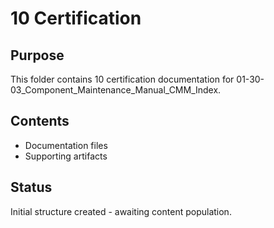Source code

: # 10 Certification

## Purpose
This folder contains 10 certification documentation for 01-30-03_Component_Maintenance_Manual_CMM_Index.

## Contents
- Documentation files
- Supporting artifacts

## Status
Initial structure created - awaiting content population.
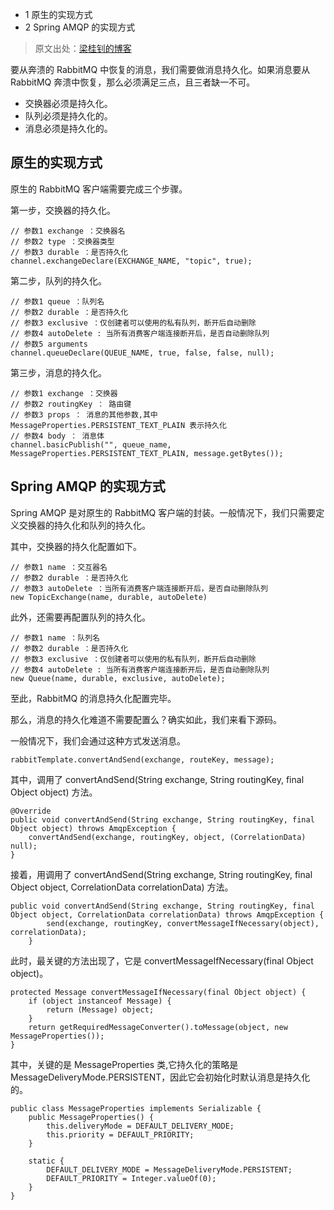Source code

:   * 1 原生的实现方式
  * 2 Spring AMQP 的实现方式

> 原文出处：[梁桂钊的博客](http://blog.720ui.com/)

要从奔溃的 RabbitMQ 中恢复的消息，我们需要做消息持久化。如果消息要从 RabbitMQ 奔溃中恢复，那么必须满足三点，且三者缺一不可。

  * 交换器必须是持久化。
  * 队列必须是持久化的。
  * 消息必须是持久化的。

## 原生的实现方式

原生的 RabbitMQ 客户端需要完成三个步骤。

第一步，交换器的持久化。

    
    
    // 参数1 exchange ：交换器名
    // 参数2 type ：交换器类型
    // 参数3 durable ：是否持久化
    channel.exchangeDeclare(EXCHANGE_NAME, "topic", true);
    

第二步，队列的持久化。

    
    
    // 参数1 queue ：队列名
    // 参数2 durable ：是否持久化
    // 参数3 exclusive ：仅创建者可以使用的私有队列，断开后自动删除
    // 参数4 autoDelete : 当所有消费客户端连接断开后，是否自动删除队列
    // 参数5 arguments
    channel.queueDeclare(QUEUE_NAME, true, false, false, null);
    

第三步，消息的持久化。

    
    
    // 参数1 exchange ：交换器
    // 参数2 routingKey ： 路由键
    // 参数3 props ： 消息的其他参数,其中 MessageProperties.PERSISTENT_TEXT_PLAIN 表示持久化
    // 参数4 body ： 消息体
    channel.basicPublish("", queue_name, MessageProperties.PERSISTENT_TEXT_PLAIN, message.getBytes());
    

## Spring AMQP 的实现方式

Spring AMQP 是对原生的 RabbitMQ 客户端的封装。一般情况下，我们只需要定义交换器的持久化和队列的持久化。

其中，交换器的持久化配置如下。

    
    
    // 参数1 name ：交互器名
    // 参数2 durable ：是否持久化
    // 参数3 autoDelete ：当所有消费客户端连接断开后，是否自动删除队列
    new TopicExchange(name, durable, autoDelete)
    

此外，还需要再配置队列的持久化。

    
    
    // 参数1 name ：队列名
    // 参数2 durable ：是否持久化
    // 参数3 exclusive ：仅创建者可以使用的私有队列，断开后自动删除
    // 参数4 autoDelete : 当所有消费客户端连接断开后，是否自动删除队列
    new Queue(name, durable, exclusive, autoDelete);
    

至此，RabbitMQ 的消息持久化配置完毕。

那么，消息的持久化难道不需要配置么？确实如此，我们来看下源码。

一般情况下，我们会通过这种方式发送消息。

    
    
    rabbitTemplate.convertAndSend(exchange, routeKey, message);
    

其中，调用了 convertAndSend(String exchange, String routingKey, final Object object)
方法。

    
    
    @Override
    public void convertAndSend(String exchange, String routingKey, final Object object) throws AmqpException {
        convertAndSend(exchange, routingKey, object, (CorrelationData) null);
    }
    

接着，用调用了 convertAndSend(String exchange, String routingKey, final Object
object, CorrelationData correlationData) 方法。

    
    
    public void convertAndSend(String exchange, String routingKey, final Object object, CorrelationData correlationData) throws AmqpException {
            send(exchange, routingKey, convertMessageIfNecessary(object), correlationData);
        }
    

此时，最关键的方法出现了，它是 convertMessageIfNecessary(final Object object)。

    
    
    protected Message convertMessageIfNecessary(final Object object) {
        if (object instanceof Message) {
            return (Message) object;
        }
        return getRequiredMessageConverter().toMessage(object, new MessageProperties());
    }
    

其中，关键的是 MessageProperties 类,它持久化的策略是
MessageDeliveryMode.PERSISTENT，因此它会初始化时默认消息是持久化的。

    
    
    public class MessageProperties implements Serializable {
        public MessageProperties() {
            this.deliveryMode = DEFAULT_DELIVERY_MODE;
            this.priority = DEFAULT_PRIORITY;
        }
    
        static {
            DEFAULT_DELIVERY_MODE = MessageDeliveryMode.PERSISTENT;
            DEFAULT_PRIORITY = Integer.valueOf(0);
        }
    }
    

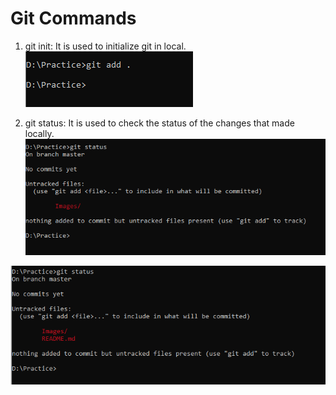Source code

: # Git Commands
1. git init: It is used to initialize git in local.
![git init](https://github.com/PoornaSaiNagendra/Practice/blob/main/Images/gitAdd.PNG?raw=true)

2. git status: It is used to check the status of the changes that made locally.
![git status](https://github.com/PoornaSaiNagendra/Practice/blob/main/Images/gitStatus.PNG?raw=true)

![git status](https://github.com/PoornaSaiNagendra/Practice/blob/main/Images/gitStatus2.PNG?raw=true)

- [WHAT TO PRODUCE]: Beginning with the line that contains "DEFAULT_DELIVERY_MODE = MessageDeliveryMode.PERSISTENT;", output each line of the material above through the last one exactly as it stands. Do not include the pictures.

- [REPLY]:
            DEFAULT_DELIVERY_MODE = MessageDeliveryMode.PERSISTENT;
            DEFAULT_PRIORITY = Integer.valueOf(0);
        }
    }
    

Source code

: # Git Commands
1. git init: It is used to initialize git in local.
![git init](https://github.com/PoornaSaiNagendra/Practice/blob/main/Images/gitAdd.PNG?raw=true)

2. git status: It is used to check the status of the changes that made locally.
![git status](https://github.com/PoornaSaiNagendra/Practice/blob/main/Images/gitStatus.PNG?raw=true)

![git status](https://github.com/PoornaSaiNagendra/Practice/blob/main/Images/gitStatus2.PNG?raw=true)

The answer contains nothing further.